**EXERCISE:**
Where the material below has a line containing "the platform, but", start repeating exactly, and keep going through the line containing "Mozilla, and so, I", with no other lines.

**DATASET ENTRIES:**
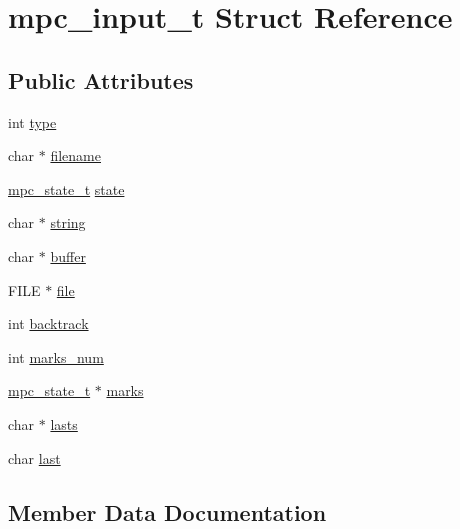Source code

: \hypertarget{structmpc__input__t}{}\section{mpc\+\_\+input\+\_\+t Struct Reference}
\label{structmpc__input__t}
\subsection*{Public Attributes}
\begin{DoxyCompactItemize}
\item 
int \hyperlink{structmpc__input__t_a9ca0473884ea61afc16435149a5eb623}{type}
\item 
char $\ast$ \hyperlink{structmpc__input__t_a967ed629a019e01fd44098efaeb8edf8}{filename}
\item 
\hyperlink{structmpc__state__t}{mpc\+\_\+state\+\_\+t} \hyperlink{structmpc__input__t_ad8de1b39fcb16a6479adc4aa53e23065}{state}
\item 
char $\ast$ \hyperlink{structmpc__input__t_a74a9bfc4e939bd21670b658b881c3a7c}{string}
\item 
char $\ast$ \hyperlink{structmpc__input__t_a351c2ee3e5bde692018d3e0a1089d395}{buffer}
\item 
F\+I\+L\+E $\ast$ \hyperlink{structmpc__input__t_a0ee997a8a15240fb05e680ffec6ec521}{file}
\item 
int \hyperlink{structmpc__input__t_a4a215d6b53e4bc2d2deb9aed2a250465}{backtrack}
\item 
int \hyperlink{structmpc__input__t_adbdd1889942e95d169f5410c224dc092}{marks\+\_\+num}
\item 
\hyperlink{structmpc__state__t}{mpc\+\_\+state\+\_\+t} $\ast$ \hyperlink{structmpc__input__t_ace523453efb8a2042b8920a237991ab9}{marks}
\item 
char $\ast$ \hyperlink{structmpc__input__t_aedb1ba6d7f3948efe6f44106206a64a2}{lasts}
\item 
char \hyperlink{structmpc__input__t_af4bca4ced4b34e3f5c93a5f1f5a49c7d}{last}
\end{DoxyCompactItemize}


\subsection{Member Data Documentation}
\hypertarget{structmpc__input__t_a4a215d6b53e4bc2d2deb9aed2a250465}{}
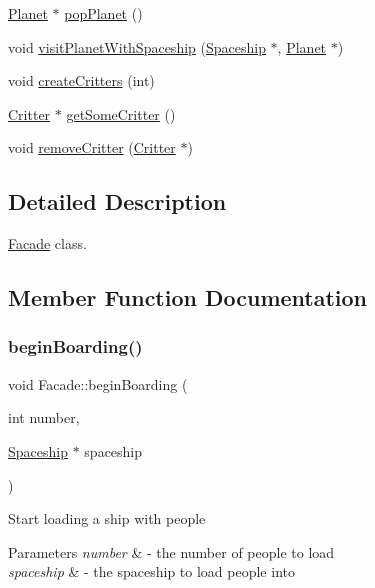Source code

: \begin{DoxyCompactItemize}
\hyperlink{classPlanet}{Planet} $\ast$ \hyperlink{classFacade_a5519cbabe4e10ae5b904f9726133548b}{pop\+Planet} ()
\item 
void \hyperlink{classFacade_aebe418b146c51597d40684758830a476}{visit\+Planet\+With\+Spaceship} (\hyperlink{classSpaceship}{Spaceship} $\ast$, \hyperlink{classPlanet}{Planet} $\ast$)
\item 
void \hyperlink{classFacade_a2947cf249289176c61d53412f30eac14}{create\+Critters} (int)
\item 
\hyperlink{classCritter}{Critter} $\ast$ \hyperlink{classFacade_a9107be8f3d1f43ef4565e448608a89f8}{get\+Some\+Critter} ()
\item 
void \hyperlink{classFacade_aac0e65b823a1bbb8d824ff12c572144b}{remove\+Critter} (\hyperlink{classCritter}{Critter} $\ast$)
\end{DoxyCompactItemize}


\subsection{Detailed Description}
\hyperlink{classFacade}{Facade} class. 

\subsection{Member Function Documentation}
\mbox{\label{classFacade_a353ace75af9123f863869c57f9ba1e88}} 
\subsubsection{\texorpdfstring{begin\+Boarding()}{beginBoarding()}}
{\footnotesize\ttfamily void Facade\+::begin\+Boarding (\begin{DoxyParamCaption}\item[{int}]{number,  }\item[{\hyperlink{classSpaceship}{Spaceship} $\ast$}]{spaceship }\end{DoxyParamCaption})}

Start loading a ship with people 
\begin{DoxyParams}{Parameters}
{\em number} & -\/ the number of people to load \\
\hline
{\em spaceship} & -\/ the spaceship to load people into \\
\hline
\end{DoxyParams}
\mbox{\label{classFacade_adbdce0c4dbae689cc1eca07ff861483d}} 
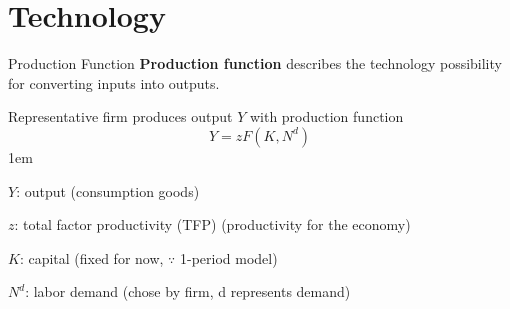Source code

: \documentclass[11pt,aspectratio=43]{beamer}
\let\olditemize=\itemize
\let\endolditemize=\enditemize
\renewenvironment{itemize}{\olditemize \itemsep1em}{\endolditemize}
\theoremstyle{definition}
\begin{document}
\section{Technology}
\label{sec:Technology}

\begin{frame}{Production Function}
\label{slide:Production_Function}
    \textbf{Production function} describes the technology possibility for \alert{converting inputs into outputs}.

    Representative firm produces output $ Y $ with production function
    \begin{equation}
    \label{eq:production}
         Y = z F( K, N^{d} )
    \end{equation}
    \begin{itemize}
        \item $ Y $: output (consumption goods)
        \item $ z $: \alert{total factor productivity (TFP)} (productivity for the economy)
        \item $ K $: capital (fixed for now, $ \because $ 1-period model)
        \item $ N^{d} $: labor demand (chose by firm, \alert{d} represents demand)
    \end{itemize}
\end{frame}
\end{document}
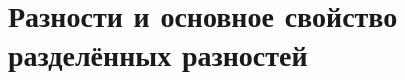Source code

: \documentclass[__main__.tex]{subfiles}
\begin{document}
\section{Разности и основное свойство разделённых разностей}
\end{document}
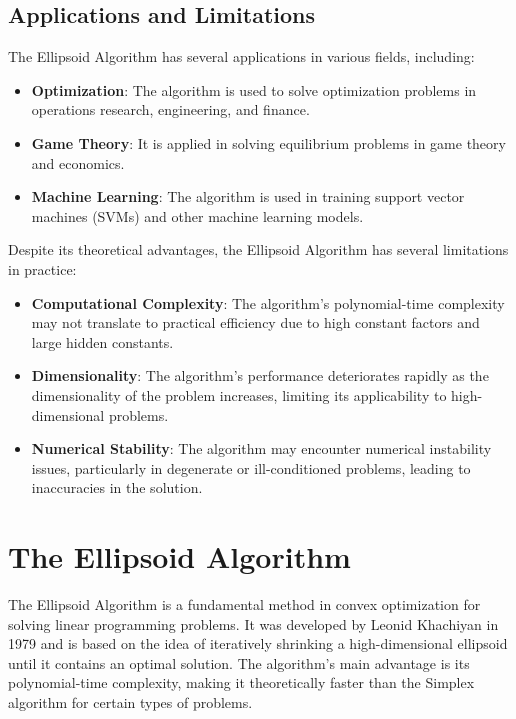 \documentclass[12pt]{book} %
\begin{document}
\subsection{Applications and Limitations}

The Ellipsoid Algorithm has several applications in various fields, including:

\begin{itemize}
    \item \textbf{Optimization}: The algorithm is used to solve optimization problems in operations research, engineering, and finance.
    
    \item \textbf{Game Theory}: It is applied in solving equilibrium problems in game theory and economics.
    
    \item \textbf{Machine Learning}: The algorithm is used in training support vector machines (SVMs) and other machine learning models.
\end{itemize}


Despite its theoretical advantages, the Ellipsoid Algorithm has several limitations in practice:

\begin{itemize}
    \item \textbf{Computational Complexity}: The algorithm's polynomial-time complexity may not translate to practical efficiency due to high constant factors and large hidden constants.
    
    \item \textbf{Dimensionality}: The algorithm's performance deteriorates rapidly as the dimensionality of the problem increases, limiting its applicability to high-dimensional problems.
    
    \item \textbf{Numerical Stability}: The algorithm may encounter numerical instability issues, particularly in degenerate or ill-conditioned problems, leading to inaccuracies in the solution.
\end{itemize}

\section{The Ellipsoid Algorithm}
The Ellipsoid Algorithm is a fundamental method in convex optimization for solving linear programming problems. It was developed by Leonid Khachiyan in 1979 and is based on the idea of iteratively shrinking a high-dimensional ellipsoid until it contains an optimal solution. The algorithm's main advantage is its polynomial-time complexity, making it theoretically faster than the Simplex algorithm for certain types of problems.
\end{document}
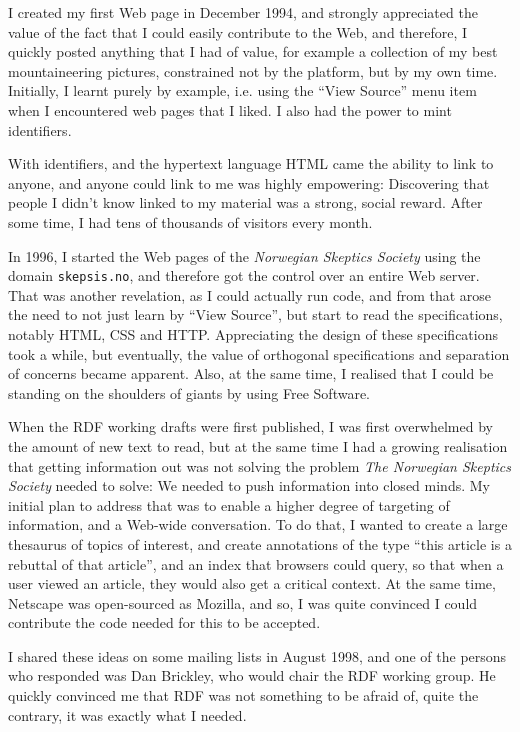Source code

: I created my first Web page in December 1994, and strongly appreciated
the value of the fact that I could easily contribute to the Web, and
therefore, I quickly posted anything that I had of value, for example
a collection of my best mountaineering pictures, constrained not by
the platform, but by my own time. Initially, I learnt purely by
example, i.e. using the ``View Source'' menu item when I encountered
web pages that I liked. I also had the power to mint identifiers. 

With identifiers, and the hypertext language HTML came the ability to
link to anyone, and anyone could link to me was highly empowering:
Discovering that people I didn't know linked to my material was a
strong, social reward. After some time, I had tens of thousands of
visitors every month.

In 1996, I started the Web pages of the \textit{Norwegian Skeptics
  Society} using the domain
\texttt{skepsis.no}, and therefore got the control over an entire Web
server. That was another revelation, as I could actually run code, and
from that arose the need to not just learn by ``View Source'', but
start to read the specifications, notably HTML, CSS and
HTTP. Appreciating the design of these specifications took a while,
but eventually, the value of orthogonal specifications and separation
of concerns became apparent. Also, at the same time, I realised that I
could be standing on the shoulders of giants by using Free Software.

When the RDF working drafts were first published, I was first
overwhelmed by the amount of new text to read, but at the same time I
had a growing realisation that getting information out was not solving
the problem \textit{The Norwegian Skeptics Society} needed to solve: We needed
to push information into closed minds. My initial plan to address that
was to enable a higher degree of targeting of information, and a Web-wide
conversation. To do that, I wanted to create a large thesaurus of
topics of interest, and create annotations of the type ``this article
is a rebuttal of that article'', and an index that browsers could
query, so that when a user viewed an article, they would also get a
critical context. At the same time, Netscape was open-sourced as
Mozilla, and so, I was quite convinced I could contribute the code
needed for this to be accepted. 

I shared these ideas on some mailing lists in August 1998, and one of
the persons who responded was Dan Brickley, who would chair the RDF
working group. He quickly convinced me that RDF was not something to
be afraid of, quite the contrary, it was exactly what I needed.

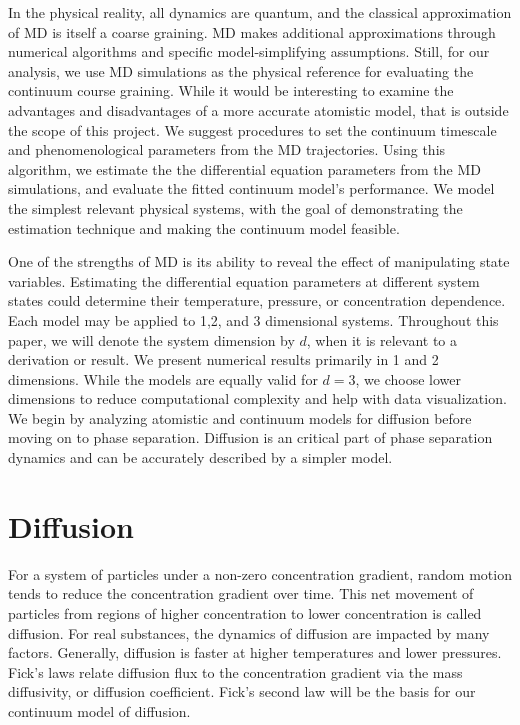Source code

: \documentclass[12pt, reqno]{report}
\theoremstyle{definition}
\theoremstyle{remark}
\begin{document}
In the physical reality, all dynamics are quantum, and the classical approximation of MD is itself a coarse graining.
MD makes additional approximations through numerical algorithms and specific model-simplifying assumptions.
Still, for our analysis, we use MD simulations as the physical reference for evaluating the continuum course graining.
While it would be interesting to examine the advantages and disadvantages of a more accurate atomistic model, that is outside the scope of this project.
We suggest procedures to set the continuum timescale and phenomenological parameters from the MD trajectories.
Using this algorithm, we estimate the the differential equation parameters from the MD simulations, and evaluate the fitted continuum model's performance.
We model the simplest relevant physical systems, with the goal of demonstrating the estimation technique and making the continuum model feasible.

One of the strengths of MD is its ability to reveal the effect of manipulating state variables.
Estimating the differential equation parameters at different system states could determine their temperature, pressure, or concentration dependence. 
Each model may be applied to 1,2, and 3 dimensional systems.
Throughout this paper, we will denote the system dimension by $d$, when it is relevant to a derivation or result.
We present numerical results primarily in 1 and 2 dimensions. 
While the models are equally valid for $d=3$, we choose lower dimensions to reduce computational complexity and help with data visualization.
We begin by analyzing atomistic and continuum models for diffusion before moving on to phase separation.
Diffusion is an critical part of phase separation dynamics and can be accurately described by a simpler model. 

\chapter{Diffusion} \label{chap_intro}

For a system of particles under a non-zero concentration gradient, random motion tends to reduce the concentration gradient over time.
This net movement of particles from regions of higher concentration to lower concentration is called diffusion.
For real substances, the dynamics of diffusion are impacted by many factors. 
Generally, diffusion is faster at higher temperatures and lower pressures.
Fick's laws relate diffusion flux to the concentration gradient via the mass diffusivity, or diffusion coefficient.
Fick's second law will be the basis for our continuum model of diffusion.
\end{document}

**SOLUTION FOR THIS EXERCISE:**
the platform, but by my own time. Initially, I learnt purely by
example, i.e. using the ``View Source'' menu item when I encountered
web pages that I liked. I also had the power to mint identifiers. 

With identifiers, and the hypertext language HTML came the ability to
link to anyone, and anyone could link to me was highly empowering:
Discovering that people I didn't know linked to my material was a
strong, social reward. After some time, I had tens of thousands of
visitors every month.

In 1996, I started the Web pages of the \textit{Norwegian Skeptics
  Society} using the domain
\texttt{skepsis.no}, and therefore got the control over an entire Web
server. That was another revelation, as I could actually run code, and
from that arose the need to not just learn by ``View Source'', but
start to read the specifications, notably HTML, CSS and
HTTP. Appreciating the design of these specifications took a while,
but eventually, the value of orthogonal specifications and separation
of concerns became apparent. Also, at the same time, I realised that I
could be standing on the shoulders of giants by using Free Software.

When the RDF working drafts were first published, I was first
overwhelmed by the amount of new text to read, but at the same time I
had a growing realisation that getting information out was not solving
the problem \textit{The Norwegian Skeptics Society} needed to solve: We needed
to push information into closed minds. My initial plan to address that
was to enable a higher degree of targeting of information, and a Web-wide
conversation. To do that, I wanted to create a large thesaurus of
topics of interest, and create annotations of the type ``this article
is a rebuttal of that article'', and an index that browsers could
query, so that when a user viewed an article, they would also get a
critical context. At the same time, Netscape was open-sourced as
Mozilla, and so, I was quite convinced I could contribute the code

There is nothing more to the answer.